Tanpa berkata sepatah kata pun, Sayyidah bergegas mengambil panci yang tergantung di sebelah kanan rak piring yang ditunjukkan oleh kakaknya. Lalu ia segera membuat teh hangat yang ia tuangkan ke dalam dua buah gelas berwarna putih bening.

"Memangnya ada tamu?" tanya Aisyah.

Sayyidah hanya mengangguk.

"Siapa?" tanya Aisyah lagi.

"Pak Reyfan," jawab Sayyidah singkat.

"Ooooohh..."

Saat Aisyah dan Sayyidah tengah berbincang-bincang, tiba-tiba Reyfan dan Kiai Huda datang memasuki ruang dapur. Saat itu, Reyfan sangat terkejut melihat wajah cantik Aisyah yang kali ini tampil tanpa cadar. Mata Reyfan membulat. Tiba-tiba saja jantungnya berdegup sangat kencang. Dia seakan-akan tidak bisa mengendalikan dirinya.

"Di sana kamar mandinya!" ucap Kiai Huda sambil menunjuk sebuah pintu usang bercat hijau muda.

Pandangan Reyfan memudar walaupun pada kenyataannya kecantikan Aisyah membuatnya mengeluarkan banyak keringat dingin di dahinya. "Iya, Pak Kiai," sahutnya sambil berjalan memasuki pintu kamar mandi.

Setelah Reyfan masuk ke dalam kamar mandi, Kiai Huda menyuruh Aisyah segera memakai cadar. Semua itu Kiai Huda lakukan agar kecantikan putri sulungnya tidak mengundang syahwat bagi setiap lelaki yang memandang.

-----00-----

Setelah keluar dari toilet, Reyfan tidak melihat siapapun. Lalu ia pun berjalan menuju ruang tamu. Di sana ada Kiai Huda yang sedang duduk santai sambil membaca kitab kuning.

Reyfan masih berdiri. Sedangkan Kiai Huda menyuruhnya untuk duduk. Lalu ia pun duduk sesuai dengan perintah Kiai Huda. Dalam hati Reyfan, masih ada beberapa pertanyaan yang berkecamuk mengenai sosok bidadari yang berada di dapur yang ia lihat tadi.

"Maaf Pak Kiai, bolehkah saya tanya satu hal?" tanya Reyfan.

Kiai Huda meletakkan kitab kuningnya di atas meja. "Boleh. Memangnya Nak Reyfan mau tanya apa?" jawab Kiai Huda dengan tatapan tajam yang tersembunyi di balik kaca matanya.

"Emm....." Reyfan masih ragu.

"Jangan ragu! Silahkan menanyakan apa pun!"

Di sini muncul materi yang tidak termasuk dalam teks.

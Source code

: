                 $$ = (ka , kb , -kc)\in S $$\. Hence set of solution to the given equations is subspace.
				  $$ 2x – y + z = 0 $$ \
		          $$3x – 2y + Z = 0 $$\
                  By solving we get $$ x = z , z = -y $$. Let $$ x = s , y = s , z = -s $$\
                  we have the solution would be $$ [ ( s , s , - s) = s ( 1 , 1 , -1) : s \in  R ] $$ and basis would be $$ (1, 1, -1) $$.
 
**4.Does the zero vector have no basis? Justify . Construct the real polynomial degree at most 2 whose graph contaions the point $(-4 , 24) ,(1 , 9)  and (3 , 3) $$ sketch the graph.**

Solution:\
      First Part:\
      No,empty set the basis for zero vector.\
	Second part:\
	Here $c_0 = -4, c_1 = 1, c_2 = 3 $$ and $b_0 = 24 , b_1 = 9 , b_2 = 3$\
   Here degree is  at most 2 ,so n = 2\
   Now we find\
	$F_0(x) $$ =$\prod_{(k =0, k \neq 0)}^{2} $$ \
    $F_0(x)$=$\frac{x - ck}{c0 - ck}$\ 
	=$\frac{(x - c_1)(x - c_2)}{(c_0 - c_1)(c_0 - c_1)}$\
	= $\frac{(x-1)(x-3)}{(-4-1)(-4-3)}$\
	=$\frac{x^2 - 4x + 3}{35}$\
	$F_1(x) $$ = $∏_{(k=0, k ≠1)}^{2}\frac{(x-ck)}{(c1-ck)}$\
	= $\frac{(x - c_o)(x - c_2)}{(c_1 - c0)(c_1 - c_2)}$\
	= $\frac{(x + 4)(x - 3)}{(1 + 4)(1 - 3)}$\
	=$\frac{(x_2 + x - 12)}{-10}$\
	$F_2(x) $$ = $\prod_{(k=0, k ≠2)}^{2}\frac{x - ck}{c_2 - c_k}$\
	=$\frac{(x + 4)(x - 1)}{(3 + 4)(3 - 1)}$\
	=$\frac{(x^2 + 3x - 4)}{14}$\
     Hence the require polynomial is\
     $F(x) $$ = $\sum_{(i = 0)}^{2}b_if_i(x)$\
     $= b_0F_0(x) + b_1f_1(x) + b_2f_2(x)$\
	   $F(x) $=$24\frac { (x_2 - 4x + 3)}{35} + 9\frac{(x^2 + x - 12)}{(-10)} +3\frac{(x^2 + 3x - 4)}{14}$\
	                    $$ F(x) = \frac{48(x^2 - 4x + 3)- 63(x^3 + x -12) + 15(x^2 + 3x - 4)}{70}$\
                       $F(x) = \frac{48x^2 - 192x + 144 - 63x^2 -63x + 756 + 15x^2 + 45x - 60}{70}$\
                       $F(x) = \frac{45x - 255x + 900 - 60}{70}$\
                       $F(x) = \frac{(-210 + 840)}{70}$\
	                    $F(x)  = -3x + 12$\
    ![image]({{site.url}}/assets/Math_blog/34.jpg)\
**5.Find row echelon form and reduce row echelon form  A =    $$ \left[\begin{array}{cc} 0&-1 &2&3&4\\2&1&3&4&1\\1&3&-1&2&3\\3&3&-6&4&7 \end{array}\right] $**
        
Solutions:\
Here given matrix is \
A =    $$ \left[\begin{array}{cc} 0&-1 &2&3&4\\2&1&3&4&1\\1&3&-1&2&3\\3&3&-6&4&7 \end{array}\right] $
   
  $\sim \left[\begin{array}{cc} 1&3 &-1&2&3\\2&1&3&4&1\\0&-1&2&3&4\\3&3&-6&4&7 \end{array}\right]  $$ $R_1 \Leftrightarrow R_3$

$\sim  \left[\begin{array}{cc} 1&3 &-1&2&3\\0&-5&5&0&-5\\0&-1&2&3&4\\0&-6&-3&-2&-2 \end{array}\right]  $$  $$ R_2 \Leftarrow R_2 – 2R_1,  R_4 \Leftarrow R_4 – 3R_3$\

"Wanita yang mengenakan jilbab biru tua tadi......" Reyfan masih ragu. Katanya terhenti.

"Kenapa? Kenapa dengan wanita yang berjilbab itu?"

"Apakah dia Aisyah?"

Kiai Huda hanya mengangguk. "Sudahlah! Tidak perlu membahasnya lagi. Bukankah Nak Reyfan kemari untuk membahas tentang pembangunan Pondok Pesantren ini?" katanya mencoba mengalihkan pembicaraan.

-----00-----

Sepulang dari rumah Kiai Huda, Reyfan kembali ke asrama putra. Ia berjalan menuju kamarnya dengan pandangan kosong. Entah apa yang dipikirkannya saat itu.

"Salim!" kata Reyfan saat memasuki kamar.

"Ada apa, Pak?" tanya Salim yang dengan sigap langsung berdiri di samping Reyfan.

"Ada apa denganku, Salim?"

Salim masih tak mengerti apa yang dikatakan oleh Reyfan.

Reyfan pun duduk di atas ranjang sambil memegang dadanya. Ia merasakan sesuatu yang aneh tengah menderu jantungnya. Sesuatu yang sama saat ia pertama kali jatuh cinta pada Aish, calon istrinya dulu.

"Memangnya ada apa, Pak? Bapak sakit?" Salim bertanya-tanya.

Reyfan menggeleng. "Ambilkan aku air putih! Cepat!" bentaknya pada Salim.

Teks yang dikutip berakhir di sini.